Ransomware is malware that encrypts a system and only enables access to the data again if the victim pays a ransom. Common distribution channels for ransomware are spam mails, phishing and drive-by exploits. The latter take advantage of vulnerabilities in browsers, browser plug-ins, operating systems and network services.

Almost all successful attacks on IT infrastructures in recent years can be traced back to this type, which works so differently from the cyber criminals of previous decades. The threat scenario has changed, ransomware is now created and operated by professional infrastructures, they operate for profit and at least as efficiently as the companies and organizations they target. Faced with the new threat, the latter need to rethink when it comes to protecting their infrastructures.

According to manufacturers, one important reason for the great success of ransomware is the increasing spread of cloud infrastructures. On the one hand, attackers use cloud services themselves; on the other hand, they benefit from the larger attack surface that companies offer, even more so in the age of home office. Another reason is a lack of updates or incorrect configurations in corporate IT. Both causes increase the probability of success for attackers. However, resources are very unevenly distributed: in recent years, a global and highly professional industry has established itself that offers cloud services for cyber criminals – “Ransomware as a Service” (RaaS).

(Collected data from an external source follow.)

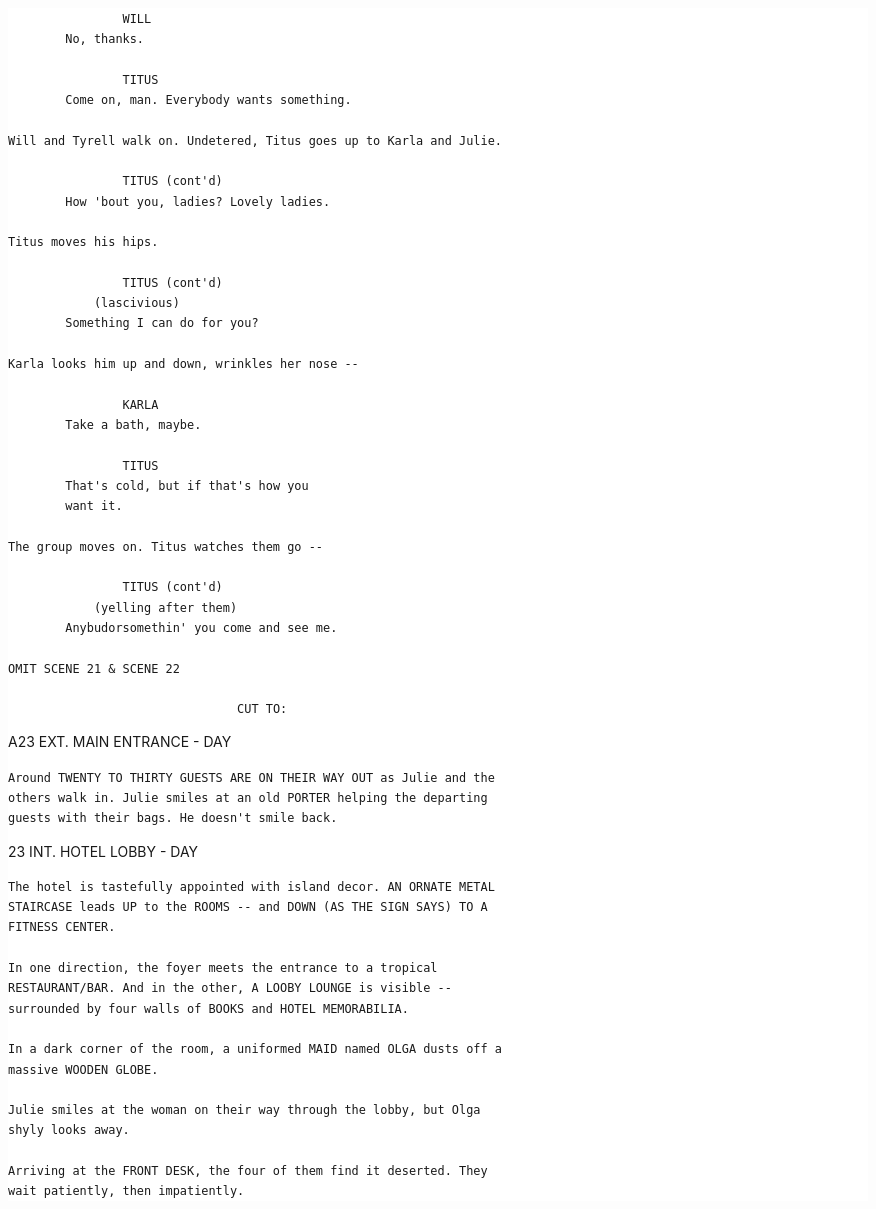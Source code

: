 					WILL
			No, thanks.

					TITUS
			Come on, man. Everybody wants something.

	Will and Tyrell walk on. Undetered, Titus goes up to Karla and Julie.

					TITUS (cont'd)
			How 'bout you, ladies? Lovely ladies.

	Titus moves his hips.

					TITUS (cont'd)
				(lascivious)
			Something I can do for you?

	Karla looks him up and down, wrinkles her nose --

					KARLA
			Take a bath, maybe.

					TITUS
			That's cold, but if that's how you
			want it.

	The group moves on. Titus watches them go --

					TITUS (cont'd)
				(yelling after them)
			Anybudorsomethin' you come and see me.

	OMIT SCENE 21 & SCENE 22

									CUT TO:

A23	EXT. MAIN ENTRANCE - DAY

	Around TWENTY TO THIRTY GUESTS ARE ON THEIR WAY OUT as Julie and the
	others walk in. Julie smiles at an old PORTER helping the departing
	guests with their bags. He doesn't smile back.

23	INT. HOTEL LOBBY - DAY

	The hotel is tastefully appointed with island decor. AN ORNATE METAL
	STAIRCASE leads UP to the ROOMS -- and DOWN (AS THE SIGN SAYS) TO A
	FITNESS CENTER.

	In one direction, the foyer meets the entrance to a tropical
	RESTAURANT/BAR. And in the other, A LOOBY LOUNGE is visible --
	surrounded by four walls of BOOKS and HOTEL MEMORABILIA.

	In a dark corner of the room, a uniformed MAID named OLGA dusts off a
	massive WOODEN GLOBE.

	Julie smiles at the woman on their way through the lobby, but Olga
	shyly looks away.

	Arriving at the FRONT DESK, the four of them find it deserted. They
	wait patiently, then impatiently.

From “Software as a Service” to “Ransomware as a Service”

The concept of “Software as a Service” (SaaS), i.e., IT services from the cloud without purchasing software and charging for them only according to use, has proven itself for several decades. Well-known SaaS providers include Slack, Salesforce and WordPress. Major software companies such as Microsoft with Microsoft 365 and Adobe with Adobe Creative Cloud now also offer SaaS versions of their products. Greenbone’s cloud service also works according to this model. The advantages of the service lie in its scalability, flexibility, high IT security, and the strict rules of European data protection, especially if hosting takes place in German data centers, as is also the case with the Greenbone Cloud Service.

By 2020 at the latest, the trend also reached the darknet and the ransomware hacker market. With the SaaS business model in the background, attackers infiltrate local networks, encrypt data and demand a ransom from the victim. RaaS is now using the SaaS model to deliver malware and extort money more efficiently and cost-effectively.

Over 60 % of all known ransomware attacks in 2020 have already been attributed to RaaS models, a highly competitive but growing market. 15 new RaaS providers are reported to have joined in 2020. The business model is clear: the customers, i.e. potential hackers or attackers, no longer need any technical skills, there are discount promotions and professional services. All of this makes RaaS increasingly attractive to cyber criminals and obviously works because countless inadequately protected infrastructures are open to them.

The number of total ransomware attacks increased by nearly 500 percent in 2020. Two-thirds of these are attributable to RaaS offerings, with the trend continuing to rise in 2021 [1]. Attackers made an estimated $ 20 billion in revenue from ransomware in 2020, up from just over $ 11 billion in 2019 [2]. RaaS offerings are available to hackers starting at $ 40/month. Those who want more service can also invest thousands of dollars [3].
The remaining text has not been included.